__WORK ITEM__.
Everything from the first line below through the line with "Control** tree item" is to be transcribed exactly, and nothing past it.

__SUPPLIED MATERIAL__.

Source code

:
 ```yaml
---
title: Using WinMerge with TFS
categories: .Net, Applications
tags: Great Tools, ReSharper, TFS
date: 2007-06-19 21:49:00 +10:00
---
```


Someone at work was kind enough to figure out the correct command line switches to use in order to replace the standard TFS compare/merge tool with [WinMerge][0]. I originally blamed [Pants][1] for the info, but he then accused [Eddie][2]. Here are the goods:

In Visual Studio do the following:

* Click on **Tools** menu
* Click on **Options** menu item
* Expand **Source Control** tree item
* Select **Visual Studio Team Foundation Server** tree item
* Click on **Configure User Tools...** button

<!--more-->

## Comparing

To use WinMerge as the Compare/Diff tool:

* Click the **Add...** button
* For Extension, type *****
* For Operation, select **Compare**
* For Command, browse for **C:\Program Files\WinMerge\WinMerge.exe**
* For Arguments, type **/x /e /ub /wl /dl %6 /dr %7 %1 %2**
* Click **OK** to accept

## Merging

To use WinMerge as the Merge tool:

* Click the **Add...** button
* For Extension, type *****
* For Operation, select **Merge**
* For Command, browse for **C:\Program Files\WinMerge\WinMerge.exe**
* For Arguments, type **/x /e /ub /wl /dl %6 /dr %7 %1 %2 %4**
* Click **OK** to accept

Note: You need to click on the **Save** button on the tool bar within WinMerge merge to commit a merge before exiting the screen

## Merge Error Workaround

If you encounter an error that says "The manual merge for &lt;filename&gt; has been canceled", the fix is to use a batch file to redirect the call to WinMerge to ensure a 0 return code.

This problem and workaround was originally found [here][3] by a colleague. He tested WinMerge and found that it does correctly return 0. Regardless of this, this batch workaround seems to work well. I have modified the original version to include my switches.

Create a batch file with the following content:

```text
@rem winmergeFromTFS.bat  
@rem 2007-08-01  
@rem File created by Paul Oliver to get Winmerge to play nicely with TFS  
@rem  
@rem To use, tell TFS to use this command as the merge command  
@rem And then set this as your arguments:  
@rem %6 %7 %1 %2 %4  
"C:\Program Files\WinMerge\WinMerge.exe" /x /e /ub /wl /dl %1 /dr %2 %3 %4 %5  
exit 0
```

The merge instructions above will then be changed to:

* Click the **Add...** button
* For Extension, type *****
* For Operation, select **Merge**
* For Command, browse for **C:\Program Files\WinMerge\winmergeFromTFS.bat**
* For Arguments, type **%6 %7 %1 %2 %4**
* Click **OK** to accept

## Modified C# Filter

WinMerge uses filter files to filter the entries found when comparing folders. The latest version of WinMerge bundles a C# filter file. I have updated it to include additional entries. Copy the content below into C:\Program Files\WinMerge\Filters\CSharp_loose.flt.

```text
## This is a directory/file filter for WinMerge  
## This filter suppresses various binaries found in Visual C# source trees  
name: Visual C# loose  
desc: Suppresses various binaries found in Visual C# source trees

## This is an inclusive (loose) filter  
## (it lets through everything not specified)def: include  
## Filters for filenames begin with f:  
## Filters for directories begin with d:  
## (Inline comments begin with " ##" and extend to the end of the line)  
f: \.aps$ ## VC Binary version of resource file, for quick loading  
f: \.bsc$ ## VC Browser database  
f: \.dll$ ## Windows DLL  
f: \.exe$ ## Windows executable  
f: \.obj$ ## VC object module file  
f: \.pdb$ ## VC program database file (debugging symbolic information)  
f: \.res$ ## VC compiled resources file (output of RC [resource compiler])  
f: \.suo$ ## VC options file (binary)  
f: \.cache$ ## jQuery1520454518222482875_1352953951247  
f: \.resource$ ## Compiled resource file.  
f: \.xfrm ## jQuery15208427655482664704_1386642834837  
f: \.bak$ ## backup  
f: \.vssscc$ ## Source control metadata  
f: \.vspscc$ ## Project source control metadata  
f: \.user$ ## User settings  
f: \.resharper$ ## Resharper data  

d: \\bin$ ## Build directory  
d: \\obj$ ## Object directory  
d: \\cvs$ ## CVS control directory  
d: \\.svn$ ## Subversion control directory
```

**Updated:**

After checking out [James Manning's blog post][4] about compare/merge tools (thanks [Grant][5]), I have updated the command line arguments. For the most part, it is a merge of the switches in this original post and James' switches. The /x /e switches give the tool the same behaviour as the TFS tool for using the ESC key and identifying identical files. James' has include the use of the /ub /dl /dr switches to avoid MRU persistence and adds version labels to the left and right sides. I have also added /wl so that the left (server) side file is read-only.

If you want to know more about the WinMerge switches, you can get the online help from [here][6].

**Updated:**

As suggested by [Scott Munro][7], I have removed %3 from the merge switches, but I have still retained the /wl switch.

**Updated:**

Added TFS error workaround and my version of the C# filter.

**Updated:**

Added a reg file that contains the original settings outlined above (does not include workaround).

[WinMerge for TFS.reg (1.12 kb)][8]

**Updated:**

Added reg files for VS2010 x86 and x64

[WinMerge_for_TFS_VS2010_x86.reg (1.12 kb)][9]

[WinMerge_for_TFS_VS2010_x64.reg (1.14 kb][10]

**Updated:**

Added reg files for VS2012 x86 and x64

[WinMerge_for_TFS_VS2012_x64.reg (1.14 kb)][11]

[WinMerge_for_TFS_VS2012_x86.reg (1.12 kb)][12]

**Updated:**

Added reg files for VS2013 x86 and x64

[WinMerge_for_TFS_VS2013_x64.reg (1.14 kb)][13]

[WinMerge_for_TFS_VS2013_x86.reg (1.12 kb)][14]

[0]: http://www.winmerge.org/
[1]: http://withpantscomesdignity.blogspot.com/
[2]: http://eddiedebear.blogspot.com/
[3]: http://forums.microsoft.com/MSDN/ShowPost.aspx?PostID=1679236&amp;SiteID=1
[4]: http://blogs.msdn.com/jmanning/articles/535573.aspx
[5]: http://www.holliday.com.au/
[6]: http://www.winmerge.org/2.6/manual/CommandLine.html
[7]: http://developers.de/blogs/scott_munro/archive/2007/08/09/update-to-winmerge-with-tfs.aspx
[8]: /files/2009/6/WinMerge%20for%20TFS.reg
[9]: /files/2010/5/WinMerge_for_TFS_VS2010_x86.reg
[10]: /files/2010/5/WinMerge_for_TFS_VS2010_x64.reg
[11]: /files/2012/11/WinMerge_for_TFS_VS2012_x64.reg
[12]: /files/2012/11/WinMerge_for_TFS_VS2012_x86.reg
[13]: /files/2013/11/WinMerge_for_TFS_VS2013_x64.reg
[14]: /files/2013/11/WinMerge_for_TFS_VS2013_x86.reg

__REPLY TO THE EXERCISE__.
Source code

:
 ```yaml
---
title: Using WinMerge with TFS
categories: .Net, Applications
tags: Great Tools, ReSharper, TFS
date: 2007-06-19 21:49:00 +10:00
---
```


Someone at work was kind enough to figure out the correct command line switches to use in order to replace the standard TFS compare/merge tool with [WinMerge][0]. I originally blamed [Pants][1] for the info, but he then accused [Eddie][2]. Here are the goods:

In Visual Studio do the following:

* Click on **Tools** menu
* Click on **Options** menu item
* Expand **Source Control** tree item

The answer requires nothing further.